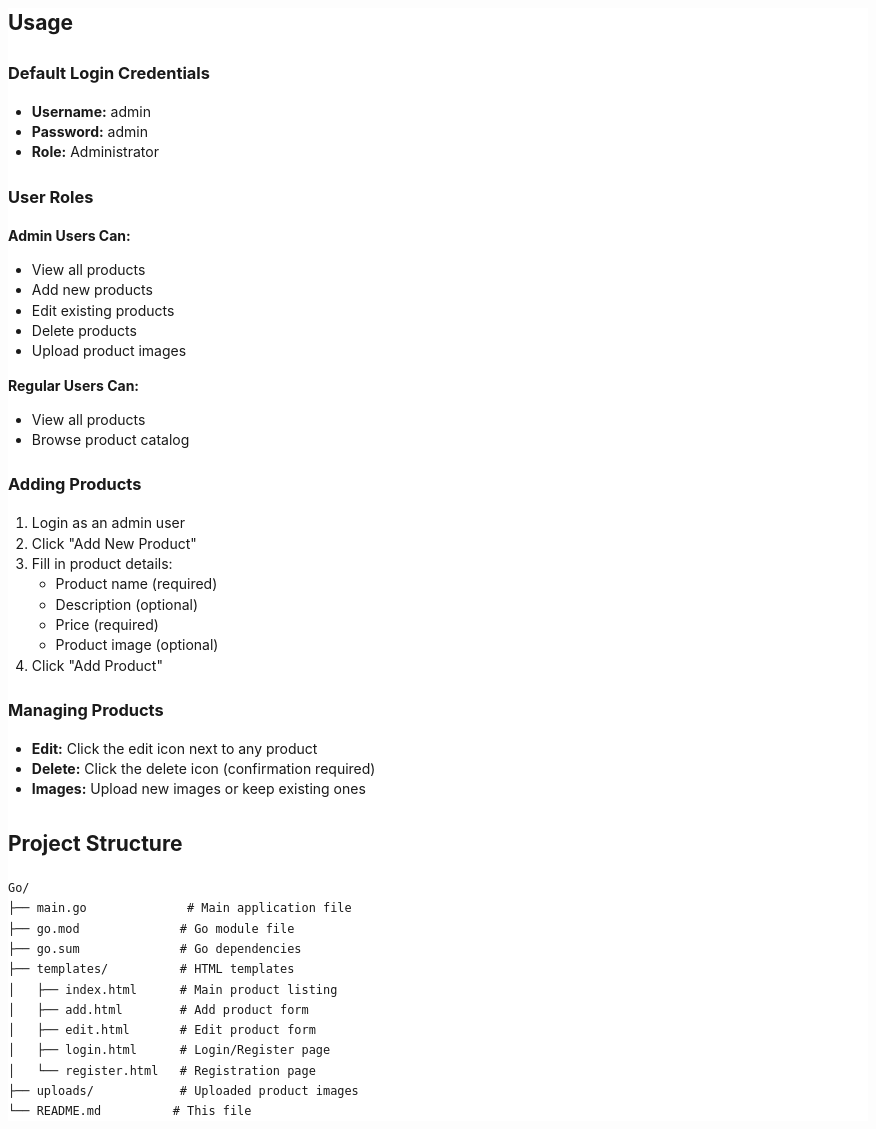 ## Usage

### Default Login Credentials
- **Username:** admin
- **Password:** admin
- **Role:** Administrator

### User Roles

**Admin Users Can:**
- View all products
- Add new products
- Edit existing products
- Delete products
- Upload product images

**Regular Users Can:**
- View all products
- Browse product catalog

### Adding Products
1. Login as an admin user
2. Click "Add New Product"
3. Fill in product details:
   - Product name (required)
   - Description (optional)
   - Price (required)
   - Product image (optional)
4. Click "Add Product"

### Managing Products
- **Edit:** Click the edit icon next to any product
- **Delete:** Click the delete icon (confirmation required)
- **Images:** Upload new images or keep existing ones

## Project Structure

```
Go/
├── main.go              # Main application file
├── go.mod              # Go module file
├── go.sum              # Go dependencies
├── templates/          # HTML templates
│   ├── index.html      # Main product listing
│   ├── add.html        # Add product form
│   ├── edit.html       # Edit product form
│   ├── login.html      # Login/Register page
│   └── register.html   # Registration page
├── uploads/            # Uploaded product images
└── README.md          # This file
```

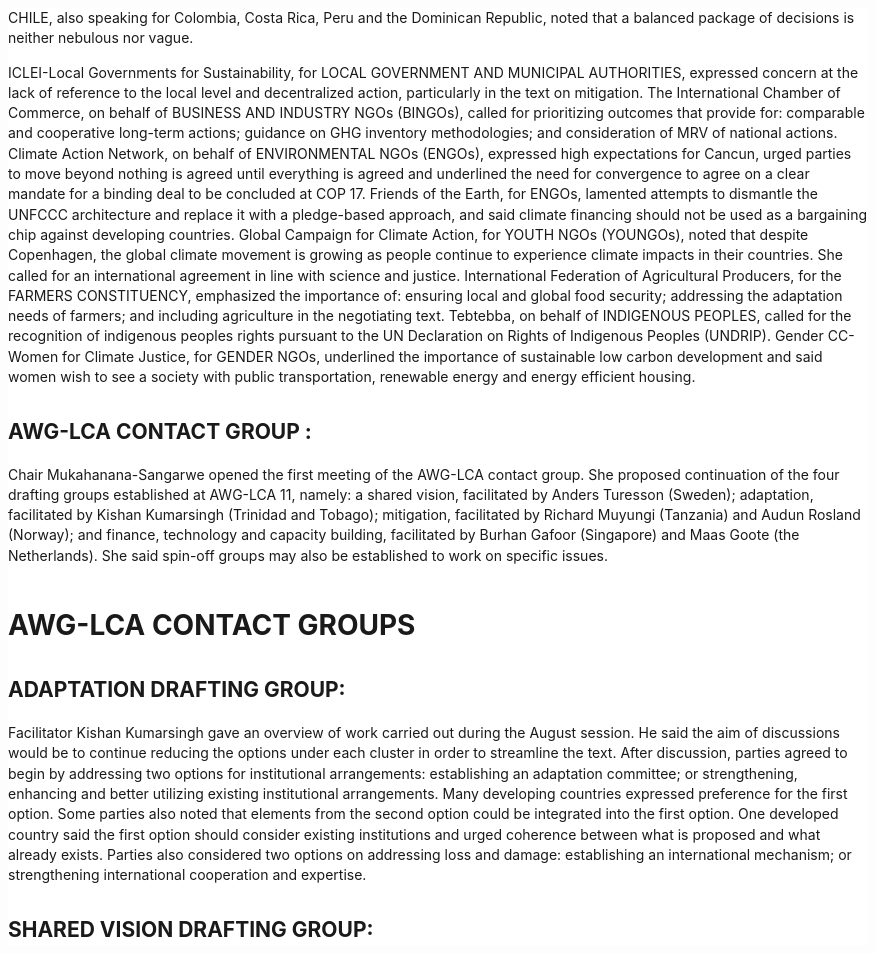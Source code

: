 CHILE, also speaking for Colombia, Costa Rica, Peru and the Dominican Republic, noted that a balanced package of decisions is neither nebulous nor vague.

ICLEI-Local Governments for Sustainability, for LOCAL GOVERNMENT AND MUNICIPAL AUTHORITIES, expressed concern at the lack of reference to the local level and decentralized action, particularly in the text on mitigation. The International Chamber of Commerce, on behalf of BUSINESS AND INDUSTRY NGOs (BINGOs), called for prioritizing outcomes that provide for: comparable and cooperative long-term actions; guidance on GHG inventory methodologies; and consideration of MRV of national actions. Climate Action Network, on behalf of ENVIRONMENTAL NGOs (ENGOs), expressed high expectations for Cancun, urged parties to move beyond nothing is agreed until everything is agreed and underlined the need for convergence to agree on a clear mandate for a binding deal to be concluded at COP 17. Friends of the Earth, for ENGOs, lamented attempts to dismantle the UNFCCC architecture and replace it with a pledge-based approach, and said climate financing should not be used as a bargaining chip against developing countries. Global Campaign for Climate Action, for YOUTH NGOs (YOUNGOs), noted that despite Copenhagen, the global climate movement is growing as people continue to experience climate impacts in their countries. She called for an international agreement in line with science and justice. International Federation of Agricultural Producers, for the FARMERS CONSTITUENCY, emphasized the importance of: ensuring local and global food security; addressing the adaptation needs of farmers; and including agriculture in the negotiating text. Tebtebba, on behalf of INDIGENOUS PEOPLES, called for the recognition of indigenous peoples rights pursuant to the UN Declaration on Rights of Indigenous Peoples (UNDRIP). Gender CC-Women for Climate Justice, for GENDER NGOs, underlined the importance of sustainable low carbon development and said women wish to see a society with public transportation, renewable energy and energy efficient housing.

## AWG-LCA CONTACT GROUP :

Chair Mukahanana-Sangarwe opened the first meeting of the AWG-LCA contact group. She proposed continuation of the four drafting groups established at AWG-LCA 11, namely: a shared vision, facilitated by Anders Turesson (Sweden); adaptation, facilitated by Kishan Kumarsingh (Trinidad and Tobago); mitigation, facilitated by Richard Muyungi (Tanzania) and Audun Rosland (Norway); and finance, technology and capacity building, facilitated by Burhan Gafoor (Singapore) and Maas Goote (the Netherlands). She said spin-off groups may also be established to work on specific issues.

# AWG-LCA CONTACT GROUPS

## ADAPTATION DRAFTING GROUP:

Facilitator Kishan Kumarsingh gave an overview of work carried out during the August session. He said the aim of discussions would be to continue reducing the options under each cluster in order to streamline the text. After discussion, parties agreed to begin by addressing two options for institutional arrangements: establishing an adaptation committee; or strengthening, enhancing and better utilizing existing institutional arrangements. Many developing countries expressed preference for the first option. Some parties also noted that elements from the second option could be integrated into the first option. One developed country said the first option should consider existing institutions and urged coherence between what is proposed and what already exists. Parties also considered two options on addressing loss and damage: establishing an international mechanism; or strengthening international cooperation and expertise.

## SHARED VISION DRAFTING GROUP:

----------------------------------------

INSTRUCTIONS TO FOLLOW:
Without the pictures, repeat the listing above exactly.

ANSWER FOR THIS EXERCISE:
 ## Usage

### Default Login Credentials
- **Username:** admin
- **Password:** admin
- **Role:** Administrator

### User Roles

**Admin Users Can:**
- View all products
- Add new products
- Edit existing products
- Delete products
- Upload product images

**Regular Users Can:**
- View all products
- Browse product catalog

### Adding Products
1. Login as an admin user
2. Click "Add New Product"
3. Fill in product details:
   - Product name (required)
   - Description (optional)
   - Price (required)
   - Product image (optional)
4. Click "Add Product"

### Managing Products
- **Edit:** Click the edit icon next to any product
- **Delete:** Click the delete icon (confirmation required)
- **Images:** Upload new images or keep existing ones

## Project Structure

```
Go/
├── main.go              # Main application file
├── go.mod              # Go module file
├── go.sum              # Go dependencies
├── templates/          # HTML templates
│   ├── index.html      # Main product listing
│   ├── add.html        # Add product form
│   ├── edit.html       # Edit product form
│   ├── login.html      # Login/Register page
│   └── register.html   # Registration page
├── uploads/            # Uploaded product images
└── README.md          # This file
```

Source code

: CHILE, also speaking for Colombia, Costa Rica, Peru and the Dominican Republic, noted that a balanced package of decisions is neither nebulous nor vague.

ICLEI-Local Governments for Sustainability, for LOCAL GOVERNMENT AND MUNICIPAL AUTHORITIES, expressed concern at the lack of reference to the local level and decentralized action, particularly in the text on mitigation. The International Chamber of Commerce, on behalf of BUSINESS AND INDUSTRY NGOs (BINGOs), called for prioritizing outcomes that provide for: comparable and cooperative long-term actions; guidance on GHG inventory methodologies; and consideration of MRV of national actions. Climate Action Network, on behalf of ENVIRONMENTAL NGOs (ENGOs), expressed high expectations for Cancun, urged parties to move beyond nothing is agreed until everything is agreed and underlined the need for convergence to agree on a clear mandate for a binding deal to be concluded at COP 17. Friends of the Earth, for ENGOs, lamented attempts to dismantle the UNFCCC architecture and replace it with a pledge-based approach, and said climate financing should not be used as a bargaining chip against developing countries. Global Campaign for Climate Action, for YOUTH NGOs (YOUNGOs), noted that despite Copenhagen, the global climate movement is growing as people continue to experience climate impacts in their countries. She called for an international agreement in line with science and justice. International Federation of Agricultural Producers, for the FARMERS CONSTITUENCY, emphasized the importance of: ensuring local and global food security; addressing the adaptation needs of farmers; and including agriculture in the negotiating text. Tebtebba, on behalf of INDIGENOUS PEOPLES, called for the recognition of indigenous peoples rights pursuant to the UN Declaration on Rights of Indigenous Peoples (UNDRIP). Gender CC-Women for Climate Justice, for GENDER NGOs, underlined the importance of sustainable low carbon development and said women wish to see a society with public transportation, renewable energy and energy efficient housing.

## AWG-LCA CONTACT GROUP :

Chair Mukahanana-Sangarwe opened the first meeting of the AWG-LCA contact group. She proposed continuation of the four drafting groups established at AWG-LCA 11, namely: a shared vision, facilitated by Anders Turesson (Sweden); adaptation, facilitated by Kishan Kumarsingh (Trinidad and Tobago); mitigation, facilitated by Richard Muyungi (Tanzania) and Audun Rosland (Norway); and finance, technology and capacity building, facilitated by Burhan Gafoor (Singapore) and Maas Goote (the Netherlands). She said spin-off groups may also be established to work on specific issues.

# AWG-LCA CONTACT GROUPS

## ADAPTATION DRAFTING GROUP:

Facilitator Kishan Kumarsingh gave an overview of work carried out during the August session. He said the aim of discussions would be to continue reducing the options under each cluster in order to streamline the text. After discussion, parties agreed to begin by addressing two options for institutional arrangements: establishing an adaptation committee; or strengthening, enhancing and better utilizing existing institutional arrangements. Many developing countries expressed preference for the first option. Some parties also noted that elements from the second option could be integrated into the first option. One developed country said the first option should consider existing institutions and urged coherence between what is proposed and what already exists. Parties also considered two options on addressing loss and damage: establishing an international mechanism; or strengthening international cooperation and expertise.

## SHARED VISION DRAFTING GROUP:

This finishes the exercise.